L'attrait des planifications retraite crée un nouveau type de problématique que je traite de plus en plus régulièrement dans mon cabinet : un choix rente-capital LPP posé totalement à côté de la réalité et du contexte de vie des clients, qui finissent par me contacter pour un second avis.
Rente ou capital, le choix d'une vie
Reprenons les bases autour de ce choix cornélien : la rente ou le capital pour la retraite.

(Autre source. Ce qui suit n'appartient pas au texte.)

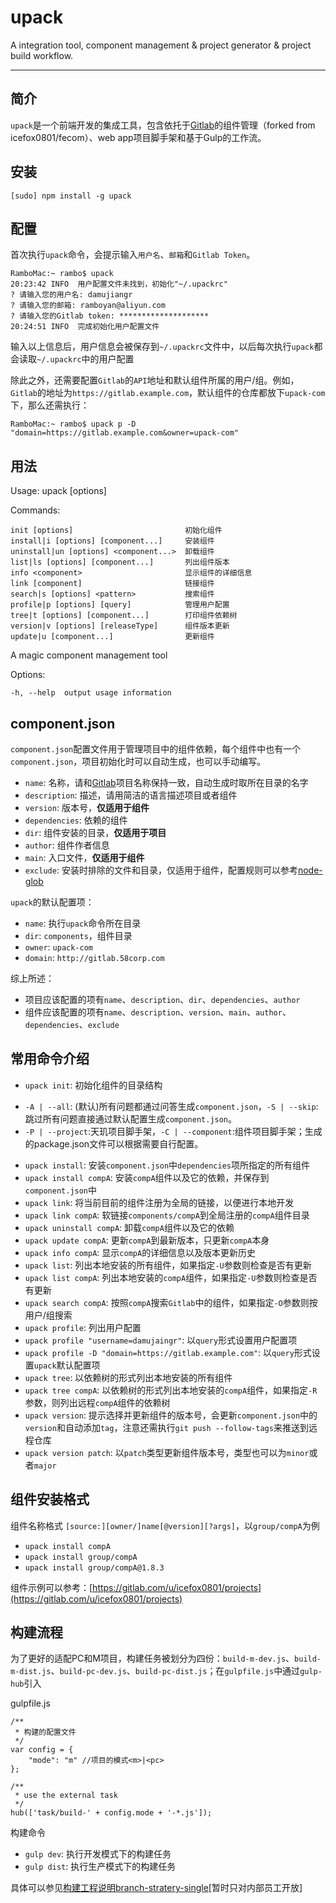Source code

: # upack
A integration tool, component management & project generator & project build workflow.

---
## 简介
`upack`是一个前端开发的集成工具，包含依托于[Gitlab](https://about.gitlab.com/)的组件管理（forked from icefox0801/fecom）、web app项目脚手架和基于Gulp的工作流。

## 安装
```
[sudo] npm install -g upack
```

## 配置
首次执行`upack`命令，会提示输入`用户名`、`邮箱`和`Gitlab Token`。

```
RamboMac:~ rambo$ upack
20:23:42 INFO  用户配置文件未找到，初始化"~/.upackrc"
? 请输入您的用户名: damujiangr
? 请输入您的邮箱: ramboyan@aliyun.com
? 请输入您的Gitlab token: ********************
20:24:51 INFO  完成初始化用户配置文件
```
输入以上信息后，用户信息会被保存到`~/.upackrc`文件中，以后每次执行`upack`都会读取`~/.upackrc`中的用户配置

除此之外，还需要配置`Gitlab`的`API`地址和默认组件所属的用户/组。例如，`Gitlab`的地址为`https://gitlab.example.com`，默认组件的仓库都放下`upack-com`下，那么还需执行：
```
RamboMac:~ rambo$ upack p -D "domain=https://gitlab.example.com&owner=upack-com"
```

## 用法
  Usage: upack [options]


  Commands:

    init [options]                         初始化组件
    install|i [options] [component...]     安装组件
    uninstall|un [options] <component...>  卸载组件
    list|ls [options] [component...]       列出组件版本
    info <component>                       显示组件的详细信息
    link [component]                       链接组件
    search|s [options] <pattern>           搜索组件
    profile|p [options] [query]            管理用户配置
    tree|t [options] [component...]        打印组件依赖树
    version|v [options] [releaseType]      组件版本更新
    update|u [component...]                更新组件

  A magic component management tool

  Options:

    -h, --help  output usage information

## component.json
`component.json`配置文件用于管理项目中的组件依赖，每个组件中也有一个`component.json`，项目初始化时可以自动生成，也可以手动编写。

+ `name`: 名称，请和[Gitlab](https://about.gitlab.com/)项目名称保持一致，自动生成时取所在目录的名字
+ `description`: 描述，请用简洁的语言描述项目或者组件
+ `version`: 版本号，**仅适用于组件**
+ `dependencies`: 依赖的组件
+ `dir`: 组件安装的目录，**仅适用于项目**
+ `author`: 组件作者信息
+ `main`: 入口文件，**仅适用于组件**
+ `exclude`: 安装时排除的文件和目录，仅适用于组件，配置规则可以参考[node-glob](https://github.com/isaacs/node-glob)

`upack`的默认配置项：
+ `name`: 执行`upack`命令所在目录
+ `dir`: `components`，组件目录
+ `owner`: `upack-com`
+ `domain`: `http://gitlab.58corp.com`

综上所述：

+ 项目应该配置的项有`name`、`description`、`dir`、`dependencies`、`author`
+ 组件应该配置的项有`name`、`description`、`version`、`main`、`author`、`dependencies`、`exclude`

## 常用命令介绍
+ `upack init`: 初始化组件的目录结构

 * `-A | --all`: (默认)所有问题都通过问答生成`component.json`，`-S | --skip`: 跳过所有问题直接通过默认配置生成`component.json`。
 * `-P | --project`:天玑项目脚手架，`-C | --component`:组件项目脚手架；生成的package.json文件可以根据需要自行配置。
+ `upack install`: 安装`component.json`中`dependencies`项所指定的所有组件
+ `upack install compA`: 安装`compA`组件以及它的依赖，并保存到`component.json`中
+ `upack link`: 将当前目前的组件注册为全局的链接，以便进行本地开发
+ `upack link compA`: 软链接`components/compA`到全局注册的`compA`组件目录
+ `upack uninstall compA`: 卸载`compA`组件以及它的依赖
+ `upack update compA`: 更新`compA`到最新版本，只更新`compA`本身
+ `upack info compA`: 显示`compA`的详细信息以及版本更新历史
+ `upack list`: 列出本地安装的所有组件，如果指定`-U`参数则检查是否有更新
+ `upack list compA`: 列出本地安装的`compA`组件，如果指定`-U`参数则检查是否有更新
+ `upack search compA`: 按照`compA`搜索`Gitlab`中的组件，如果指定`-O`参数则按用户/组搜索
+ `upack profile`: 列出用户配置
+ `upack profile "username=damujaingr"`: 以`query`形式设置用户配置项
+ `upack profile -D "domain=https://gitlab.example.com"`: 以`query`形式设置`upack`默认配置项
+ `upack tree`: 以依赖树的形式列出本地安装的所有组件
+ `upack tree compA`: 以依赖树的形式列出本地安装的`compA`组件，如果指定`-R`参数，则列出远程`compA`组件的依赖树
+ `upack version`: 提示选择并更新组件的版本号，会更新`component.json`中的`version`和自动添加`tag`，注意还需执行`git push --follow-tags`来推送到远程仓库
+ `upack version patch`: 以`patch`类型更新组件版本号，类型也可以为`minor`或者`major`

## 组件安装格式
组件名称格式 `[source:][owner/]name[@version][?args]`，以`group/compA`为例
+ `upack install compA`
+ `upack install group/compA`
+ `upack install group/compA@1.8.3`

组件示例可以参考：[https://gitlab.com/u/icefox0801/projects](https://gitlab.com/u/icefox0801/projects)

## 构建流程
为了更好的适配PC和M项目，构建任务被划分为四份：`build-m-dev.js`、`build-m-dist.js`、`build-pc-dev.js`、`build-pc-dist.js`；在`gulpfile.js`中通过`gulp-hub`引入

gulpfile.js
```
/**
 * 构建的配置文件
 */
var config = {
    "mode": "m" //项目的模式<m>|<pc>
};

/**
 * use the external task
 */
hub(['task/build-' + config.mode + '-*.js']);
```
构建命令
+ `gulp dev`: 执行开发模式下的构建任务
+ `gulp dist`: 执行生产模式下的构建任务

具体可以参见[构建工程说明branch-stratery-single](http://gitlab.58corp.com/hrg-fe-zhaopin/branch-strategy-single)[暂时只对内部员工开放]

Les deux options ne se valent pas et n'engagent pas les mêmes conséquences.
Prendre le capital, c'est retirer l'avoir de prévoyance accumulé pour en disposer librement une fois à la retraite. Concrètement, cela signifie payer un impôt unique, réduit, entre 5 et 15% généralement selon les cantons et le montant du retrait. Ce capital rejoint ensuite votre fortune personnelle, vous devenez donc responsable de sa bonne gestion financière. C'est le choix de la liberté contre celui de la tranquillité.
Choisir la rente, c'est se garantir un revenu stable toute sa vie en jouant contre la banque sur le sujet de la longévité. Dit de manière crue, plus vous vivrez vieux, plus le choix sera intéressant financièrement, cependant aucune transmission n'est possible, sauf dispositions spécifiques de votre caisse de pension. En contrepartie, vous bénéficiez d'un pilotage financier limpide et sans risque. C'est le stricte opposé du choix du capital.
Un choix simple n'est pas possible
Ce choix est complexe et ne se prend pas à la légère. Il exige de prendre en compte l'ensemble de votre situation personnelle, familiale et financière, mais aussi vos appétences réelles en matière de gestion courante et de style de vie. En tant que planificateur, avant même de traiter l'aspect stratégique, il faut impérativement avoir compris le fonctionnement financier de l'ensemble du ménage, pour établir des scénarios à analyser qui soient adaptés.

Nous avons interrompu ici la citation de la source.